Thursday 1 July 2010

Farrago Man

The shop was still there, on Candlemaker Row. Its contents, too, crowding round him like a circle of old friends who hadn't what it took to get up and leave.

Farrago. I remember when he opened it, he sent me a picture: it must have been oh, 1971 or so. A Polaroid, with him standing in front of the door below the sign. FARRAGO, in pink letters on a purple background, with a green snake curling around the G. Him looking slightly stunned.

I remember sticking the Polaroid up on my fridge door in the house I shared in the Canyon with Tania and Sumner.

“Looks...nice,” Sumner said. There was a gap between the two words.

“He got me into my first band,” I said, and shrugged. And then Sumner opened the fridge door to get the beer he was looking for in the first place, and the moment was gone. The picture of one man and his shop stayed there, though, on the fridge door, for the rest of the time I was in that house, like some sort of hippy gargoyle, protecting me from I don't know what. Farrago Man, Sumner called him.

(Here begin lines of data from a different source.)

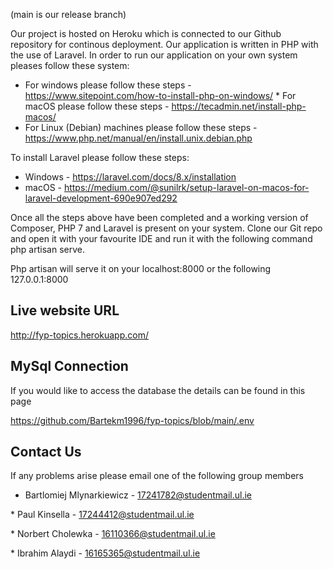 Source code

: (main is our release branch)


Our project is hosted on Heroku which is connected to our Github repository for continous deployment. Our application is written in PHP with the use of Laravel. 
In order to run our application on your own system pleases follow these system:

* For windows please follow these steps - https://www.sitepoint.com/how-to-install-php-on-windows/
* For macOS please follow these steps - https://tecadmin.net/install-php-macos/
* For Linux (Debian) machines please follow these steps - https://www.php.net/manual/en/install.unix.debian.php

To install Laravel please follow these steps: 

* Windows - https://laravel.com/docs/8.x/installation
* macOS - https://medium.com/@sunilrk/setup-laravel-on-macos-for-laravel-development-690e907ed292

Once all the steps above have been completed and a working version of Composer, PHP 7 and Laravel is present on your system. Clone our Git repo and open it with your favourite IDE and run it with the following command php artisan serve.

Php artisan will serve it on your localhost:8000 or the following 127.0.0.1:8000

## Live website URL
http://fyp-topics.herokuapp.com/


## MySql Connection
If you would like to access the database the details can be found in this page

https://github.com/Bartekm1996/fyp-topics/blob/main/.env

## Contact Us
If any problems arise please email one of the following group members  

* Bartlomiej Mlynarkiewicz - 17241782@studentmail.ul.ie

* Paul Kinsella - 17244412@studentmail.ul.ie

* Norbert Cholewka - 16110366@studentmail.ul.ie

* Ibrahim Alaydi - 16165365@studentmail.ul.ie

I lost the Polaroid when I moved from that house. Funny how things just go missing in your life, only to turn up some day.

Twenty years later, Farrago had seen better days, but then we all had. I pushed at the door but it had stuck. Wood swollen up in the damp, probably: Edinburgh was bigger than Arbroath, but the mist still crept in from the sea on late afternoons in December, like this one.

I gave the door one last shove with my shoulder and it gave at last, suddenly, so that I half-fell inside. Above me, there was a metallic ping and then the bell fell past my ear, smashing on the floor with a strangled sound. I suppose it wasn't one of my best entrances.

“It's you, then,” he said. At least he had the grace to look sort of pleased. “How long are you staying this time?”

Turned out to be three months, until I met Gerry.

I have to admit the Spanish weather was a big part in that whole thing.